Published On: Wed, Mar 9th, 2011

Susan Whelchel retains Boca mayoral seat in landslide city election victory

Story, photos by Dale M. King

BOCA RATON – Uncle Julio’s Mexican Restaurant was a hot spot in Boca Raton Tuesday night – and it wasn’t just the jalapenos.

The eatery in Mizner Park was the site of Mayor Susan Whelchel’s victory party in the city election.  As the night got later, the crowd got larger, and the margin of victory expanded to a ratio of nearly 9 to 1.

“This shows that Boca Raton is on the right track,” the 16-year veteran of local and state politics told the Boca Raton Tribune.

This will be the second and final three-year term as the city’s chief executive for Whelchel.  Term limits will prevent her from seeking the post again after serving a total of six years.

Susan Whelchel is flanked by Maurice and Charlotte Robinson

That didn’t seem to be on the mind of anyone at Tuesday’s gathering that included friends, former and current colleagues and many followers of Boca politics.

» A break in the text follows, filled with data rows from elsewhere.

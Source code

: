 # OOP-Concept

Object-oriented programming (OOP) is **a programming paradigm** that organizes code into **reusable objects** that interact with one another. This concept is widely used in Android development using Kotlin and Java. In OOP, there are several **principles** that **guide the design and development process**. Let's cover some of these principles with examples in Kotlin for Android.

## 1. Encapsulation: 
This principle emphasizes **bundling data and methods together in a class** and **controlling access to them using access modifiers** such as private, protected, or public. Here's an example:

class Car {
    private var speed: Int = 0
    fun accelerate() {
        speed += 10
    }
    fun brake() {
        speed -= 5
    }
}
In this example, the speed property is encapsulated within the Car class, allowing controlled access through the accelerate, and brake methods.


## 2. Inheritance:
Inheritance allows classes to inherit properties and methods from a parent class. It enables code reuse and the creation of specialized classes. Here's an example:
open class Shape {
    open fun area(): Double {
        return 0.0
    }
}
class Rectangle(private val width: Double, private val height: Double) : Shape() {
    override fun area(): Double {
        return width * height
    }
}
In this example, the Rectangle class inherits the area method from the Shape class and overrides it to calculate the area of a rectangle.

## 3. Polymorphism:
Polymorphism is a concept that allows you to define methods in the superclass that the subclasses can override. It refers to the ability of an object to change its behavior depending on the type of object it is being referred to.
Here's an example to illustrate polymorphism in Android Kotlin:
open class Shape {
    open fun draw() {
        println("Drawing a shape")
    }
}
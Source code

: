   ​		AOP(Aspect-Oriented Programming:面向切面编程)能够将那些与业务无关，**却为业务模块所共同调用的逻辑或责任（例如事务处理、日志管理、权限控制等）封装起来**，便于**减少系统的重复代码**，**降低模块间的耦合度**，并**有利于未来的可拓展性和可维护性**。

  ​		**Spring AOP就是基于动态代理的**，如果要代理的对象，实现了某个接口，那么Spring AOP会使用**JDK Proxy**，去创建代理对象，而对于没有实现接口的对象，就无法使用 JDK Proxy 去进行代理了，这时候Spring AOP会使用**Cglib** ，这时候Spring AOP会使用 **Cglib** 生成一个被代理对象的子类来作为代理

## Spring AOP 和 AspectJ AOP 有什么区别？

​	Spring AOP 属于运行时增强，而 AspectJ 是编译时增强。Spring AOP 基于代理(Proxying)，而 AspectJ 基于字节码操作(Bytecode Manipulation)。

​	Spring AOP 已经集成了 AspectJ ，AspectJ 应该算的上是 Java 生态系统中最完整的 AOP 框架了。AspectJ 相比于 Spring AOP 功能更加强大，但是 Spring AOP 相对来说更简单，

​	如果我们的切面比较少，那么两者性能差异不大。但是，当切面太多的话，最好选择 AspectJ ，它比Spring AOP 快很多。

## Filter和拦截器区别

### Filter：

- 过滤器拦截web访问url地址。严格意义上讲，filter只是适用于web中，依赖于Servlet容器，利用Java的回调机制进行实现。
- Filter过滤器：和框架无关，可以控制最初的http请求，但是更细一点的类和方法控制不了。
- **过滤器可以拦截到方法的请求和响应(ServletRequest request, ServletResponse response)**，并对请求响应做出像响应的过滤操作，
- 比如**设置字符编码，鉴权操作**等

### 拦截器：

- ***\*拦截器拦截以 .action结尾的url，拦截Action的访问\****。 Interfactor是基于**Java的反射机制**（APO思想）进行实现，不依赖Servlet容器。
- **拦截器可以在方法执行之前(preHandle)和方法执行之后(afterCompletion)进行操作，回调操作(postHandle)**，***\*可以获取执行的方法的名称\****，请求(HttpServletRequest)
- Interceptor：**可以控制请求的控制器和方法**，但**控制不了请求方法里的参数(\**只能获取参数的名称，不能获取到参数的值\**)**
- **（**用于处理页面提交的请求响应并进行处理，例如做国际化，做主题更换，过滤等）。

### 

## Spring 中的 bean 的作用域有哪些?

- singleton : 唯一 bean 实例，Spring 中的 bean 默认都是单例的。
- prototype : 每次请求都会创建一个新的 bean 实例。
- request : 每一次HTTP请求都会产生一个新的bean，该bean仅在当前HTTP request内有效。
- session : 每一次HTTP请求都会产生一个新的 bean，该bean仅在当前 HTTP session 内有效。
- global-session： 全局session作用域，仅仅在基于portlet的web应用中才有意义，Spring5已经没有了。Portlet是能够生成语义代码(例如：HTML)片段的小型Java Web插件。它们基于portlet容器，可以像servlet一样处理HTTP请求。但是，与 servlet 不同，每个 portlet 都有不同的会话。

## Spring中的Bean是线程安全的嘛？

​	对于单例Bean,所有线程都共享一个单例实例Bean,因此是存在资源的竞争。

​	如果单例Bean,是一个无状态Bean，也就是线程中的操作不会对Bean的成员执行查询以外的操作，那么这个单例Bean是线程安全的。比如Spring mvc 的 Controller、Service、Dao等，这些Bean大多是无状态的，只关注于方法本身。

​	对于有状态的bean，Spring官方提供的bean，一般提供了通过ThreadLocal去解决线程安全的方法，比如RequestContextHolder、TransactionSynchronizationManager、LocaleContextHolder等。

The city nearly had to call off its election this year when it appeared Whelchel and two council members whose terms expire in 2011, Mike Mullaugh and Susan Haynie, would remain unchallenged.  At the 11th hour, Linda Spurling Gruneisen, a neighbor of the Whelchel family in Royal Palm Yacht and Country Club, filed nomination papers for mayor.

Mullaugh and Haynie were elected automatically because they were unchallenged.  Whelchel took over the executive seat from Steven Abrams in 2008, also without a challenge.

But Gruneisen said she didn’t feel the incumbent should retain her office without a foe.  Whelchel gave Gruneisen a dim assessment Tuesday night.

“My opponent didn’t do her homework, and spent her time complaining about the things she didn’t like in Boca Raton.  Tonight, she has heard – loud and clear – that Boca doesn’t agree with her.”

Mayor Susan Whelchel, left, and Deputy Mayor Susan Haynie at Uncle Julio’s

Whelchel said she intends to work with the council to make the city better.  Actually, the five-member council will remain unchanged going into the new mayoral term starting April 1.

In her time, Whelchel has been both a Boca Raton City Council member, head of the Community Redevelopment Agency, a School Board member and mayor.

During her campaign, the 66-year-old chief executive, a former teacher, put job creation and economic recovery at the top of her list of priorities. Whelchel has also staunchly refused to raise taxes and has fought to responsibly cut the municipal budget in response to the national economic downturn.

“We have proven that a back-to-basics approach works in this new economic reality and I will continue to drive a bold, common sense agenda for the next three years.”

Though she was criticized by her opponent for endorsing cameras to nab red light runners and the installation of parking meters – a first for Boca — Whelchel defended her action, saying it was necessary to add to municipal revenue at time of declining income sources.

At the same time, she has long been a supporter of environmentally sustainable or “green” technology, particularly in the construction of buildings and use of green space around the city.

Whelchel will be sworn in to her second term as mayor during a reorganization meeting of the City Council in late March.  Mullaugh and Haynie will also be sworn in again.